-- The task --
Where does the word "than" appear in the entries below? Copy each line that holds it.

-- Records provided --
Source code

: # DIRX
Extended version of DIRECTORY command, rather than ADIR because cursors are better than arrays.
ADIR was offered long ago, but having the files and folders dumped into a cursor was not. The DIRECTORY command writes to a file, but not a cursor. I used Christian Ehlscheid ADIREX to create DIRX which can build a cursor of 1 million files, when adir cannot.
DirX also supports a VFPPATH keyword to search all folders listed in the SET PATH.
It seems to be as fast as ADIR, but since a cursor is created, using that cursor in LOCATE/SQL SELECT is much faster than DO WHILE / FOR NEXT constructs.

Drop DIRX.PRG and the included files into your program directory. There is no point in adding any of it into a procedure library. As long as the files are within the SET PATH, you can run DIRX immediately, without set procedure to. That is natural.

-- Written solution --
Extended version of DIRECTORY command, rather than ADIR because cursors are better than arrays.
It seems to be as fast as ADIR, but since a cursor is created, using that cursor in LOCATE/SQL SELECT is much faster than DO WHILE / FOR NEXT constructs.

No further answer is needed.